*ABOUT THIS EXERCISE:*
What follows is a set of entries; retype all of them exactly.

*Records from a data collection:*
▼▼▼

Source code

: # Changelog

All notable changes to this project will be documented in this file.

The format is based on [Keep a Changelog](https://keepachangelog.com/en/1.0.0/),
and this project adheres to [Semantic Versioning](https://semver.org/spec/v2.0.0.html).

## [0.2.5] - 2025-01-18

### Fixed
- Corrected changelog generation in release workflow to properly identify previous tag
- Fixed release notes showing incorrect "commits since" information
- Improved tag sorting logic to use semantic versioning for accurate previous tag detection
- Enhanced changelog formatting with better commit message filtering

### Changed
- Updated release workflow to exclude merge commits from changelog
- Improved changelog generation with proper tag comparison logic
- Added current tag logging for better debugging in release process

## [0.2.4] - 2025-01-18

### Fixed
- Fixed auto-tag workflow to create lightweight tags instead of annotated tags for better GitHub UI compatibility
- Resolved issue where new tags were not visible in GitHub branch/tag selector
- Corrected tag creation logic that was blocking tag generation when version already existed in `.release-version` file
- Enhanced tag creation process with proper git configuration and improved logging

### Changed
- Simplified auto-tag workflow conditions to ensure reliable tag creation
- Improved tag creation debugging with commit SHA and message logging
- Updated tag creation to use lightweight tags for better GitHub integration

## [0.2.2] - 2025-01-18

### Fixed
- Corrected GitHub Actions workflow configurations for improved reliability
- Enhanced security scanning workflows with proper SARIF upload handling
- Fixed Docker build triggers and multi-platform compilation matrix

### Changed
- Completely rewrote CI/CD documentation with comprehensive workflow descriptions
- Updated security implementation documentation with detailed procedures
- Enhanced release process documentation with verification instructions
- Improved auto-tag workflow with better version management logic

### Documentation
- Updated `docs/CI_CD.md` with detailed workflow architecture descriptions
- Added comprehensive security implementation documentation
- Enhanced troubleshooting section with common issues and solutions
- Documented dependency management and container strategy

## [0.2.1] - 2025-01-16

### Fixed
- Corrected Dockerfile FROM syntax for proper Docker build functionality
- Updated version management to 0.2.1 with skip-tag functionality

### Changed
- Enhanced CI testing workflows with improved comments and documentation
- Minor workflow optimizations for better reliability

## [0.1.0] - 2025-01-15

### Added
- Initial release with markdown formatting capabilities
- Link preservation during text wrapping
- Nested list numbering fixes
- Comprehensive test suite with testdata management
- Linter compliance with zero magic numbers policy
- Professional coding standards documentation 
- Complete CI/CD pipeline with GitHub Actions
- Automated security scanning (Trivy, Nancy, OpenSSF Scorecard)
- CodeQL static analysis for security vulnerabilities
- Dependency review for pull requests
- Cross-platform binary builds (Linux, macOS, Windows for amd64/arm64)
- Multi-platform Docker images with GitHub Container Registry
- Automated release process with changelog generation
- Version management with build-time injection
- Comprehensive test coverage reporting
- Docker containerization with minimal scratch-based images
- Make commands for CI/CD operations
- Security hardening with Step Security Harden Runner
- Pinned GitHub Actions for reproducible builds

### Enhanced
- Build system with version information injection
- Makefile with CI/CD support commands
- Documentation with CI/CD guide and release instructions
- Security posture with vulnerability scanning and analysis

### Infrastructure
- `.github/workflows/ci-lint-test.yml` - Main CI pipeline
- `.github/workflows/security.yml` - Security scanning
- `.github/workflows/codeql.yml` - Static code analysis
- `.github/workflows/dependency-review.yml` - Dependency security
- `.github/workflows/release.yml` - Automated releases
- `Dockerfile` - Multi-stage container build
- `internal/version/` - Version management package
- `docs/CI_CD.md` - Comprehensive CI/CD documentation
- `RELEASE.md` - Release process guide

▲▲▲

*OUTPUT OF THE EXERCISE:*
Source code

: # Changelog

All notable changes to this project will be documented in this file.

The format is based on [Keep a Changelog](https://keepachangelog.com/en/1.0.0/),
and this project adheres to [Semantic Versioning](https://semver.org/spec/v2.0.0.html).

## [0.2.5] - 2025-01-18

### Fixed
- Corrected changelog generation in release workflow to properly identify previous tag
- Fixed release notes showing incorrect "commits since" information
- Improved tag sorting logic to use semantic versioning for accurate previous tag detection
- Enhanced changelog formatting with better commit message filtering

### Changed
- Updated release workflow to exclude merge commits from changelog
- Improved changelog generation with proper tag comparison logic
- Added current tag logging for better debugging in release process

## [0.2.4] - 2025-01-18

### Fixed
- Fixed auto-tag workflow to create lightweight tags instead of annotated tags for better GitHub UI compatibility
- Resolved issue where new tags were not visible in GitHub branch/tag selector
- Corrected tag creation logic that was blocking tag generation when version already existed in `.release-version` file
- Enhanced tag creation process with proper git configuration and improved logging

### Changed
- Simplified auto-tag workflow conditions to ensure reliable tag creation
- Improved tag creation debugging with commit SHA and message logging
- Updated tag creation to use lightweight tags for better GitHub integration

## [0.2.2] - 2025-01-18

### Fixed
- Corrected GitHub Actions workflow configurations for improved reliability
- Enhanced security scanning workflows with proper SARIF upload handling
- Fixed Docker build triggers and multi-platform compilation matrix

### Changed
- Completely rewrote CI/CD documentation with comprehensive workflow descriptions
- Updated security implementation documentation with detailed procedures
- Enhanced release process documentation with verification instructions
- Improved auto-tag workflow with better version management logic

### Documentation
- Updated `docs/CI_CD.md` with detailed workflow architecture descriptions
- Added comprehensive security implementation documentation
- Enhanced troubleshooting section with common issues and solutions
- Documented dependency management and container strategy

## [0.2.1] - 2025-01-16

### Fixed
- Corrected Dockerfile FROM syntax for proper Docker build functionality
- Updated version management to 0.2.1 with skip-tag functionality

### Changed
- Enhanced CI testing workflows with improved comments and documentation
- Minor workflow optimizations for better reliability

## [0.1.0] - 2025-01-15

### Added
- Initial release with markdown formatting capabilities
- Link preservation during text wrapping
- Nested list numbering fixes
- Comprehensive test suite with testdata management
- Linter compliance with zero magic numbers policy
- Professional coding standards documentation 
- Complete CI/CD pipeline with GitHub Actions
- Automated security scanning (Trivy, Nancy, OpenSSF Scorecard)
- CodeQL static analysis for security vulnerabilities
- Dependency review for pull requests
- Cross-platform binary builds (Linux, macOS, Windows for amd64/arm64)
- Multi-platform Docker images with GitHub Container Registry
- Automated release process with changelog generation
- Version management with build-time injection
- Comprehensive test coverage reporting
- Docker containerization with minimal scratch-based images
- Make commands for CI/CD operations
- Security hardening with Step Security Harden Runner
- Pinned GitHub Actions for reproducible builds

### Enhanced
- Build system with version information injection
- Makefile with CI/CD support commands
- Documentation with CI/CD guide and release instructions
- Security posture with vulnerability scanning and analysis

### Infrastructure
- `.github/workflows/ci-lint-test.yml` - Main CI pipeline
- `.github/workflows/security.yml` - Security scanning
- `.github/workflows/codeql.yml` - Static code analysis
- `.github/workflows/dependency-review.yml` - Dependency security
- `.github/workflows/release.yml` - Automated releases
- `Dockerfile` - Multi-stage container build
- `internal/version/` - Version management package
- `docs/CI_CD.md` - Comprehensive CI/CD documentation
- `RELEASE.md` - Release process guide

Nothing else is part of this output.